I.e when the IKE_AUTH exchange is done (all packets using same
IP-address) we tie that IP-address to the IKE SA and use it as the
IP-address for the ESP and AH associations.

This address might then be updated later if there is NAT between and
the other end is behind NAT (see NAT-T section), otherwise it will
stay the same for the lifetime of the IKE SA. Of course we still reply
packets back to the address from where we received them. 

> 2.15 Authentication of the IKE_SA
...
>    the second message.  Appended to this (for purposes of computing the
>    signature) are the initiator's nonce Ni (just the value, not the
>    payload containing it), and the value prf(SK_ar,IDr') where IDr' is
>    the responder's ID payload excluding the fixed header. Note that
					  ^^^^^^^^^^^^^^^^
>    neither the nonce Ni nor the value prf(SK_ar,IDr') are transmitted.
>    Similarly, the initiator signs the first message, starting with the
>    first octet of the first SPI in the header and ending with the last
>    octet of the last payload.  Appended to this (for purposes of
>    computing the signature) are the responder's nonce Nr, and the value
>    prf(SK_ai,IDi'). In the above calculation, IDi' and IDr' are the
>    entire ID payloads excluding the fixed header.  It is critical to the
				  ^^^^^^^^^^^^^^^^
>    security of the exchange that each side sign the other side's nonce
>    (see [SIGMA]).

I think we should use the "generic payload header (see section 3.2)"
instead of the fixed header.

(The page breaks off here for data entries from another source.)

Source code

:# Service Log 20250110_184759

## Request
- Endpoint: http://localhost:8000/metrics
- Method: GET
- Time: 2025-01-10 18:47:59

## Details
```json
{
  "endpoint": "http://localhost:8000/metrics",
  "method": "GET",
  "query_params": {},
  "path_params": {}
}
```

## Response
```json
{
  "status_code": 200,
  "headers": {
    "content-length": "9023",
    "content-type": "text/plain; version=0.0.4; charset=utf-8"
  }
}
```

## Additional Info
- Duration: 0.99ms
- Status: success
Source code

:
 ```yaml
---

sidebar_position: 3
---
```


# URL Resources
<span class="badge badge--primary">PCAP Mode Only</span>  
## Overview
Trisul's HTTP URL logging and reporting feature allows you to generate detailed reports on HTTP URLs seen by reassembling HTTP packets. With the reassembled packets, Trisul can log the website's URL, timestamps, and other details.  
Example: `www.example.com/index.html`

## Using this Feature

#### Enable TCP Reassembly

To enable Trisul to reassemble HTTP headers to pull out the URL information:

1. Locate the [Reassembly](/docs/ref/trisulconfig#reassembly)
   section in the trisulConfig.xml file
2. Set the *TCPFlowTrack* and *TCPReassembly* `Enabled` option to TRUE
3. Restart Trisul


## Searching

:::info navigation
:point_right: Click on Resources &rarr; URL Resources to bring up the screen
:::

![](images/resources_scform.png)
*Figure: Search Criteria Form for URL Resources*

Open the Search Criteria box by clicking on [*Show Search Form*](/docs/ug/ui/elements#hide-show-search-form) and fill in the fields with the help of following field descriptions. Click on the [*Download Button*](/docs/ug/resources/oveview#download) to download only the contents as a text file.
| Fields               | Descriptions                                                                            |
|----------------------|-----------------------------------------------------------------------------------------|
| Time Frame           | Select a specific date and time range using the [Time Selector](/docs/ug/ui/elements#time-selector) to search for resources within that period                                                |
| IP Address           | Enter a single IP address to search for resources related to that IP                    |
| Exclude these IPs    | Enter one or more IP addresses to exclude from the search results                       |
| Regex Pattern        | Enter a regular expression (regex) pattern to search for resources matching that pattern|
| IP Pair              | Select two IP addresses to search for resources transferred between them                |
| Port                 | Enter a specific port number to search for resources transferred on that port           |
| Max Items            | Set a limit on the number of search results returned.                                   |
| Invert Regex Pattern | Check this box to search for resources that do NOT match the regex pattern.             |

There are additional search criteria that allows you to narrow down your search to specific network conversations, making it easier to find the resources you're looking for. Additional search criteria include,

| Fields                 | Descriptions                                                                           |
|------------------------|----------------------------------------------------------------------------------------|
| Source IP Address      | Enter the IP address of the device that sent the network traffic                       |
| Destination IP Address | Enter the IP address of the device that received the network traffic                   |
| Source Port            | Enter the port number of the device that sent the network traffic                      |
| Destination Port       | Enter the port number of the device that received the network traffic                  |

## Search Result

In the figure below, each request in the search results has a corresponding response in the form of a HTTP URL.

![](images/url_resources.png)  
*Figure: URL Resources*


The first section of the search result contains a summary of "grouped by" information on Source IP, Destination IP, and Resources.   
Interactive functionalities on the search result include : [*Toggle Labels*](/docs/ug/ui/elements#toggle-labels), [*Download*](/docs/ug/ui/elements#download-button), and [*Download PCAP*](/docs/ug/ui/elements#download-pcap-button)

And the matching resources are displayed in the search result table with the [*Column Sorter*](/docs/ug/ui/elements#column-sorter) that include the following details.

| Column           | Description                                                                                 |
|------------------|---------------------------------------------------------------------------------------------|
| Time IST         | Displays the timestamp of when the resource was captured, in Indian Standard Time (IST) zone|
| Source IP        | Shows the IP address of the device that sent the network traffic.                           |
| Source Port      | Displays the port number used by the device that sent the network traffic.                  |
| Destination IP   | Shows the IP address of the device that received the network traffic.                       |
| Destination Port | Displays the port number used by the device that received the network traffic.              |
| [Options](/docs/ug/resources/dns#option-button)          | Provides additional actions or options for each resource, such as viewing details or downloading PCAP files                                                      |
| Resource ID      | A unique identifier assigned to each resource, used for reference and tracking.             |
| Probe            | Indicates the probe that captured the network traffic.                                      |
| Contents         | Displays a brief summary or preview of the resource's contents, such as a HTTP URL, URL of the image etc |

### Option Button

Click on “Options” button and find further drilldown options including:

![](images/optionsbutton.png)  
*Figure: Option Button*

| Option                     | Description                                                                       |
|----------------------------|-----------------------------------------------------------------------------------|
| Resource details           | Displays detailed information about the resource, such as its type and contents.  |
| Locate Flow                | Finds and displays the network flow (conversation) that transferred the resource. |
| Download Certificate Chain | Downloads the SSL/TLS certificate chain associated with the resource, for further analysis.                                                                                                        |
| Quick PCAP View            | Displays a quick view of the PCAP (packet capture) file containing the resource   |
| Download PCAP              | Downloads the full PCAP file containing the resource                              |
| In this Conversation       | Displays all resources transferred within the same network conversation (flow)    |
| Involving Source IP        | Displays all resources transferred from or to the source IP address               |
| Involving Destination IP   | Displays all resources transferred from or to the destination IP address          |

Otherwise someone might interpret that
"fixed header" to also include the ID type and RESERVED fields in the
beginning of the ID payload (they are fixed for all ID payload types).

...
>    terminated. The shared secret can be variable length. The pad string
>    is added so that if the shared secret is derived from a password, the
>    IKE implementation need not store the password in cleartext, but
>    rather can store the value prf(Shared Secret,"Key Pad for IKEv2"),
				^^^^^^^^^^^^^^^^^^^^^^^^^^^^^^^^^^^^^^
>    which could not be used as a password equivalent for protocols other
>    than IKEv2.  As noted above, deriving the shared secret from a

As we use the negotiated PRF there, we either might need to store
multiple different copies of the secret, or we might need to restrict
the PRFs to be used to the one we are using when storing the result of
the PRF to the database.

I think we should say something about it here too. 

> 2.22 IPComp
...
>    Negotiation of IP compression is separate from the negotiation of
>    cryptographic parameters associated with a CHILD_SA. A node
>    requesting a CHILD_SA MAY advertise its support for one or more
>    compression algorithms though one or more Notify payloads of type
>    IPCOMP_SUPPORTED. The response MAY indicate acceptance of a single
>    compression algorithm with a Notify payload of type IPCOMP_SUPPORTED.
>    These payloads MAY ONLY occur in the same messages that contain SA
>    payloads.

This says that the notifications can only occur on the same packet as
SA payloads, but it does not mention the exact location inside the
packet (i.e after which payload it should appear). Changing the last
two lines to:

"These payloads MAY ONLY occur in the same messages that contain SA
 payloads, immediately after the SA payload."

would fix the problem.

> 2.23 NAT Traversal
...

I already sent another email about this section. 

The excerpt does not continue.